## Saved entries
====================

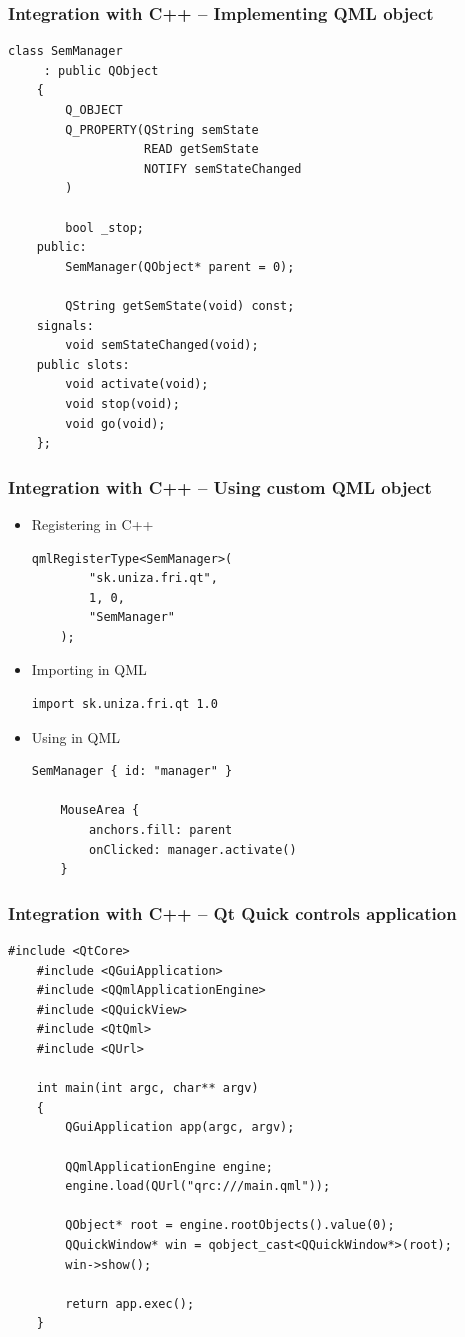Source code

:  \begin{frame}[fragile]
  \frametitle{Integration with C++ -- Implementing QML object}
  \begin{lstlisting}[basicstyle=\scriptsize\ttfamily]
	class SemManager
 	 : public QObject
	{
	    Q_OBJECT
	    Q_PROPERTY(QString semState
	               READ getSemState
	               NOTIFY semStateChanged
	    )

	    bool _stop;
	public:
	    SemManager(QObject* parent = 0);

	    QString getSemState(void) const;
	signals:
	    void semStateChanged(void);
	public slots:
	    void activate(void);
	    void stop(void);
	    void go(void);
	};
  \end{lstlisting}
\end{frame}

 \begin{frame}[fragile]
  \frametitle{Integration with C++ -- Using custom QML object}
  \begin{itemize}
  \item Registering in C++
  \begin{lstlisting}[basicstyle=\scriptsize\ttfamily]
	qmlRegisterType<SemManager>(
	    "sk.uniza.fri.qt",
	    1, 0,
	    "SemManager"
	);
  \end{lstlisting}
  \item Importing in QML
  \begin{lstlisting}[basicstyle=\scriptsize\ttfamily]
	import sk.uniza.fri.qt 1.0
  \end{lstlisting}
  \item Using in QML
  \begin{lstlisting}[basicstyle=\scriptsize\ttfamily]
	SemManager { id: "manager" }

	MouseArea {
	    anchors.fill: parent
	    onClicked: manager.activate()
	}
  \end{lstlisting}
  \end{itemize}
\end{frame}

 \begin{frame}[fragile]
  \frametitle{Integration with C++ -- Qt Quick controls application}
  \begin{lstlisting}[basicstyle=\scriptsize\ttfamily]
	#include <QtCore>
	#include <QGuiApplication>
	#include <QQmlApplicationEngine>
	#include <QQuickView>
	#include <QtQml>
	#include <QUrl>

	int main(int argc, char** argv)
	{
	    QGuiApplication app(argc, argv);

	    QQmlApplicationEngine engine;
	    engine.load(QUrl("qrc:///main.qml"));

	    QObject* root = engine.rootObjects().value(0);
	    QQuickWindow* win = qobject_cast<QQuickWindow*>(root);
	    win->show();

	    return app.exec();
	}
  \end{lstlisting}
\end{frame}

====================

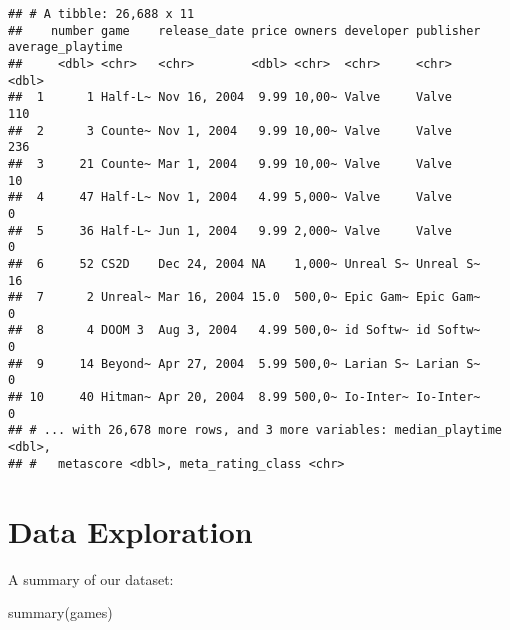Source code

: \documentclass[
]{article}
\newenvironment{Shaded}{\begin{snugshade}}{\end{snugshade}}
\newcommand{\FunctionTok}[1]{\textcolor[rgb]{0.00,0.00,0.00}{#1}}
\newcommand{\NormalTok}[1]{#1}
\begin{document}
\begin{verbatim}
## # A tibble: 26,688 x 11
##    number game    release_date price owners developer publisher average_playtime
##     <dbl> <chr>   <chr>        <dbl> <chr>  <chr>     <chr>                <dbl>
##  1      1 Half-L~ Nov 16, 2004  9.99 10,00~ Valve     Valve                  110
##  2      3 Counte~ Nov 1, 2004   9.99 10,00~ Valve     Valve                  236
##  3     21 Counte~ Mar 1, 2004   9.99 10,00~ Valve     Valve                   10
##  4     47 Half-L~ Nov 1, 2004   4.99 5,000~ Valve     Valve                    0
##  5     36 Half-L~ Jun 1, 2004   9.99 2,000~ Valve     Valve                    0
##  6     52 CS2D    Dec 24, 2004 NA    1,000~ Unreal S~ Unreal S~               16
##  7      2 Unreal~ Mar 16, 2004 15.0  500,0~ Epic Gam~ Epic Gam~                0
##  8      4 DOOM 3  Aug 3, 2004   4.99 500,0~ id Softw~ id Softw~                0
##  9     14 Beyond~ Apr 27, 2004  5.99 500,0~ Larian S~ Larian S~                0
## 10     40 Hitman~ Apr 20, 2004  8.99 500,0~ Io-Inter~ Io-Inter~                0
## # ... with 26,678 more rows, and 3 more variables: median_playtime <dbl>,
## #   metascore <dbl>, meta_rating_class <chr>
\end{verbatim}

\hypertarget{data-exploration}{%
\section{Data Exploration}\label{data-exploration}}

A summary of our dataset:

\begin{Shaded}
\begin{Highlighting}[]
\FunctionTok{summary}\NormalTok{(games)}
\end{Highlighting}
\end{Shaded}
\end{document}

====================

## What needs to be done
Search the entries for the word "Half". Copy each line where it appears.

## Response
##  1      1 Half-L~ Nov 16, 2004  9.99 10,00~ Valve     Valve                  110
##  4     47 Half-L~ Nov 1, 2004   4.99 5,000~ Valve     Valve                    0
##  5     36 Half-L~ Jun 1, 2004   9.99 2,000~ Valve     Valve                    0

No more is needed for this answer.